WHAT IS BEING ASKED: What you return must match the data below exactly, minus any pictures.

───

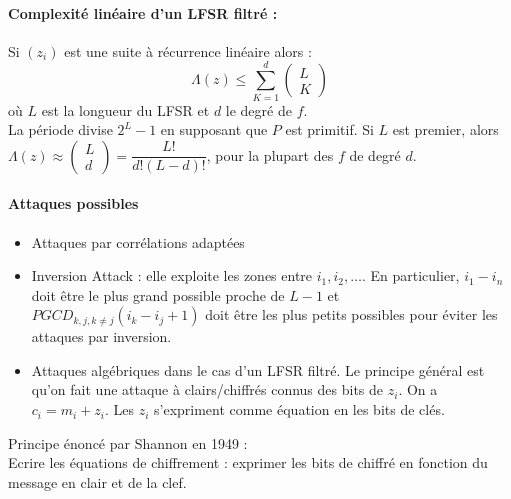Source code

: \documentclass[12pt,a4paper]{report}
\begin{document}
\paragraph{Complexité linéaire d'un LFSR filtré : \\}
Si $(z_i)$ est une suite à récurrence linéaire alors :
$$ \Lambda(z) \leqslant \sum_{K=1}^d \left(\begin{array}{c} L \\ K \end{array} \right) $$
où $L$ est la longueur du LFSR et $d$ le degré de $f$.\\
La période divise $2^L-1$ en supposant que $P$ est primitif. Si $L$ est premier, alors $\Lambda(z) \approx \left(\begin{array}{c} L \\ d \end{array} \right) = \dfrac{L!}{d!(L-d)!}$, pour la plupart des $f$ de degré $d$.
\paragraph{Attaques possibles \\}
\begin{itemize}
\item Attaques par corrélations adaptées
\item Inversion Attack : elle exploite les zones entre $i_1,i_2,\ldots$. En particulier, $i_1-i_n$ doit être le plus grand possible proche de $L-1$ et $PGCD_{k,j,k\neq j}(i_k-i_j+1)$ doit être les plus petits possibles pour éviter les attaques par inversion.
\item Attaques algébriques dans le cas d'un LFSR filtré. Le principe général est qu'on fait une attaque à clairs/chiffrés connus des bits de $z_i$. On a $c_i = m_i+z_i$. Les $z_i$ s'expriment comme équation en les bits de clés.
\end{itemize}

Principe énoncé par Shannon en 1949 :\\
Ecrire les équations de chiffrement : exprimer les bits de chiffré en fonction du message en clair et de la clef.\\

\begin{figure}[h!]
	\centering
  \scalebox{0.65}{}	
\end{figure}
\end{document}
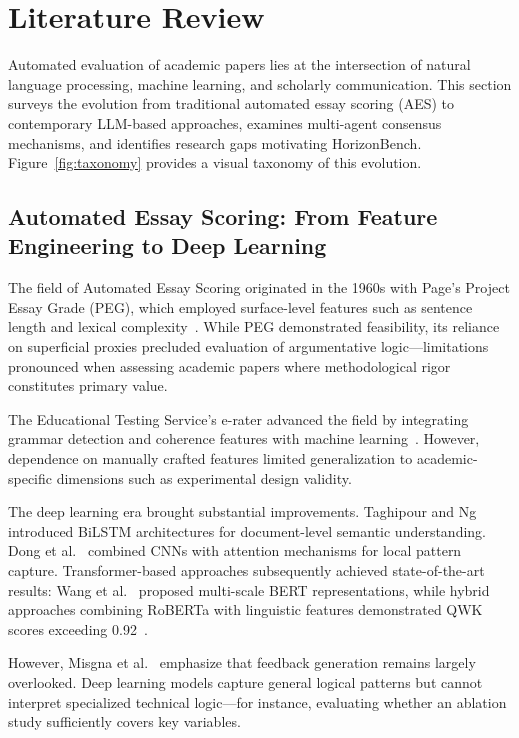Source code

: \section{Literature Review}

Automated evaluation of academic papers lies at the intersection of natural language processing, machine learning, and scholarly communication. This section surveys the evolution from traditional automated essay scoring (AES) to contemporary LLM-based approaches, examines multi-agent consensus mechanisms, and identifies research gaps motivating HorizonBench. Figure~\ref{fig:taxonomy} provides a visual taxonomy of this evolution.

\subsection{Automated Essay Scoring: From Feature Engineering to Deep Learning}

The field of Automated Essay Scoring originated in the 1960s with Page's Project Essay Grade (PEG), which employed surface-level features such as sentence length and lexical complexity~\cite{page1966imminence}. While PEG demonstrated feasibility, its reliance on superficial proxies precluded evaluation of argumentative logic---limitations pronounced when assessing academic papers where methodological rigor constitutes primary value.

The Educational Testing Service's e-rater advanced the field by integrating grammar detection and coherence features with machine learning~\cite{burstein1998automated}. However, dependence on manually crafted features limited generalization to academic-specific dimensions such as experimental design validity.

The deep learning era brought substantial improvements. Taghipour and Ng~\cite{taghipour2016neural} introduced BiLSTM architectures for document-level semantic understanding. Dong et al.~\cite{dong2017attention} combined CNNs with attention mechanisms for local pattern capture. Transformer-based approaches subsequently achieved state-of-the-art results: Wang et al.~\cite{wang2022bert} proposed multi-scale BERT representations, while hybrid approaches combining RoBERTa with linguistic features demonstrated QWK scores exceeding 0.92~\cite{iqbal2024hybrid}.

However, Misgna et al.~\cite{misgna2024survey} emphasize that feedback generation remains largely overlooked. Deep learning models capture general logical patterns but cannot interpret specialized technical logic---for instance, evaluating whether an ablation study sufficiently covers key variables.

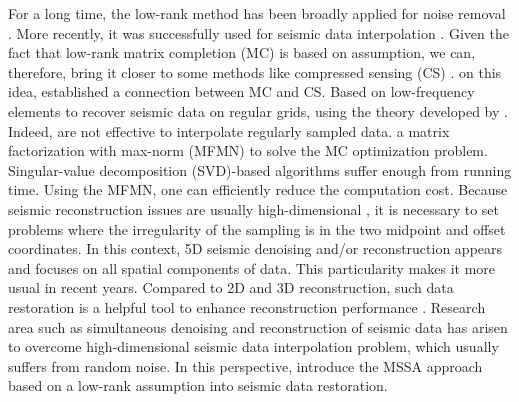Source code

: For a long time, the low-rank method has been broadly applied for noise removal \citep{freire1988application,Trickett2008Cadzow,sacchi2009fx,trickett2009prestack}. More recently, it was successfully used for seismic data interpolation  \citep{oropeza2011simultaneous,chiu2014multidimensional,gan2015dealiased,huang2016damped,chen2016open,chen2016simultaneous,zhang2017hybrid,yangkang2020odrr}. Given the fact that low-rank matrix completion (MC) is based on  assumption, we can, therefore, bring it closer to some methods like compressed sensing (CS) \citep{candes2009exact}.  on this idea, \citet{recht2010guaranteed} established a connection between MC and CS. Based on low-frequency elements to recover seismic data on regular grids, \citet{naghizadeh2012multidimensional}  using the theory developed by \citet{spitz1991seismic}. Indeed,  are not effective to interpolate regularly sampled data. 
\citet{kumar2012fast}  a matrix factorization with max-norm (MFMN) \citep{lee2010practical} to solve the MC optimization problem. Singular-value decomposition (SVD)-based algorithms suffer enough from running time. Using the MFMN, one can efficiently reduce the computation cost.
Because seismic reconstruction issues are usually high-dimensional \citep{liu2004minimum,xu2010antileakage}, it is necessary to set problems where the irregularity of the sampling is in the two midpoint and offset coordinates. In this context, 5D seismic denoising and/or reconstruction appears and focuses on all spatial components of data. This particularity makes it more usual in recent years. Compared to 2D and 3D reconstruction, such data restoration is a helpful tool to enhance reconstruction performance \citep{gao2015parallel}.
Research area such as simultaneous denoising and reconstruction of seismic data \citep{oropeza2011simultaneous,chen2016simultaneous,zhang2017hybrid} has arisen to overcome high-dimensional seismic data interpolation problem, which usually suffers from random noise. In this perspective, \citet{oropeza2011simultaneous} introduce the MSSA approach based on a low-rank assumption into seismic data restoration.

───

SOLUTION BELOW:
Source code

: \documentclass[12pt,a4paper]{report}
\begin{document}
\paragraph{Complexité linéaire d'un LFSR filtré : \\}
Si $(z_i)$ est une suite à récurrence linéaire alors :
$$ \Lambda(z) \leqslant \sum_{K=1}^d \left(\begin{array}{c} L \\ K \end{array} \right) $$
où $L$ est la longueur du LFSR et $d$ le degré de $f$.\\
La période divise $2^L-1$ en supposant que $P$ est primitif. Si $L$ est premier, alors $\Lambda(z) \approx \left(\begin{array}{c} L \\ d \end{array} \right) = \dfrac{L!}{d!(L-d)!}$, pour la plupart des $f$ de degré $d$.
\paragraph{Attaques possibles \\}
\begin{itemize}
\item Attaques par corrélations adaptées
\item Inversion Attack : elle exploite les zones entre $i_1,i_2,\ldots$. En particulier, $i_1-i_n$ doit être le plus grand possible proche de $L-1$ et $PGCD_{k,j,k\neq j}(i_k-i_j+1)$ doit être les plus petits possibles pour éviter les attaques par inversion.
\item Attaques algébriques dans le cas d'un LFSR filtré. Le principe général est qu'on fait une attaque à clairs/chiffrés connus des bits de $z_i$. On a $c_i = m_i+z_i$. Les $z_i$ s'expriment comme équation en les bits de clés.
\end{itemize}

Principe énoncé par Shannon en 1949 :\\
Ecrire les équations de chiffrement : exprimer les bits de chiffré en fonction du message en clair et de la clef.\\

\begin{figure}[h!]
	\centering
  \scalebox{0.65}{}	
\end{figure}
\end{document}
Source code

: \section{Literature Review}

Automated evaluation of academic papers lies at the intersection of natural language processing, machine learning, and scholarly communication. This section surveys the evolution from traditional automated essay scoring (AES) to contemporary LLM-based approaches, examines multi-agent consensus mechanisms, and identifies research gaps motivating HorizonBench. Figure~\ref{fig:taxonomy} provides a visual taxonomy of this evolution.

\subsection{Automated Essay Scoring: From Feature Engineering to Deep Learning}

The field of Automated Essay Scoring originated in the 1960s with Page's Project Essay Grade (PEG), which employed surface-level features such as sentence length and lexical complexity~\cite{page1966imminence}. While PEG demonstrated feasibility, its reliance on superficial proxies precluded evaluation of argumentative logic---limitations pronounced when assessing academic papers where methodological rigor constitutes primary value.

The Educational Testing Service's e-rater advanced the field by integrating grammar detection and coherence features with machine learning~\cite{burstein1998automated}. However, dependence on manually crafted features limited generalization to academic-specific dimensions such as experimental design validity.

The deep learning era brought substantial improvements. Taghipour and Ng~\cite{taghipour2016neural} introduced BiLSTM architectures for document-level semantic understanding. Dong et al.~\cite{dong2017attention} combined CNNs with attention mechanisms for local pattern capture. Transformer-based approaches subsequently achieved state-of-the-art results: Wang et al.~\cite{wang2022bert} proposed multi-scale BERT representations, while hybrid approaches combining RoBERTa with linguistic features demonstrated QWK scores exceeding 0.92~\cite{iqbal2024hybrid}.

However, Misgna et al.~\cite{misgna2024survey} emphasize that feedback generation remains largely overlooked. Deep learning models capture general logical patterns but cannot interpret specialized technical logic---for instance, evaluating whether an ablation study sufficiently covers key variables.

Source code

: For a long time, the low-rank method has been broadly applied for noise removal \citep{freire1988application,Trickett2008Cadzow,sacchi2009fx,trickett2009prestack}. More recently, it was successfully used for seismic data interpolation  \citep{oropeza2011simultaneous,chiu2014multidimensional,gan2015dealiased,huang2016damped,chen2016open,chen2016simultaneous,zhang2017hybrid,yangkang2020odrr}. Given the fact that low-rank matrix completion (MC) is based on  assumption, we can, therefore, bring it closer to some methods like compressed sensing (CS) \citep{candes2009exact}.  on this idea, \citet{recht2010guaranteed} established a connection between MC and CS. Based on low-frequency elements to recover seismic data on regular grids, \citet{naghizadeh2012multidimensional}  using the theory developed by \citet{spitz1991seismic}. Indeed,  are not effective to interpolate regularly sampled data. 
\citet{kumar2012fast}  a matrix factorization with max-norm (MFMN) \citep{lee2010practical} to solve the MC optimization problem. Singular-value decomposition (SVD)-based algorithms suffer enough from running time. Using the MFMN, one can efficiently reduce the computation cost.
Because seismic reconstruction issues are usually high-dimensional \citep{liu2004minimum,xu2010antileakage}, it is necessary to set problems where the irregularity of the sampling is in the two midpoint and offset coordinates. In this context, 5D seismic denoising and/or reconstruction appears and focuses on all spatial components of data. This particularity makes it more usual in recent years. Compared to 2D and 3D reconstruction, such data restoration is a helpful tool to enhance reconstruction performance \citep{gao2015parallel}.
Research area such as simultaneous denoising and reconstruction of seismic data \citep{oropeza2011simultaneous,chen2016simultaneous,zhang2017hybrid} has arisen to overcome high-dimensional seismic data interpolation problem, which usually suffers from random noise. In this perspective, \citet{oropeza2011simultaneous} introduce the MSSA approach based on a low-rank assumption into seismic data restoration.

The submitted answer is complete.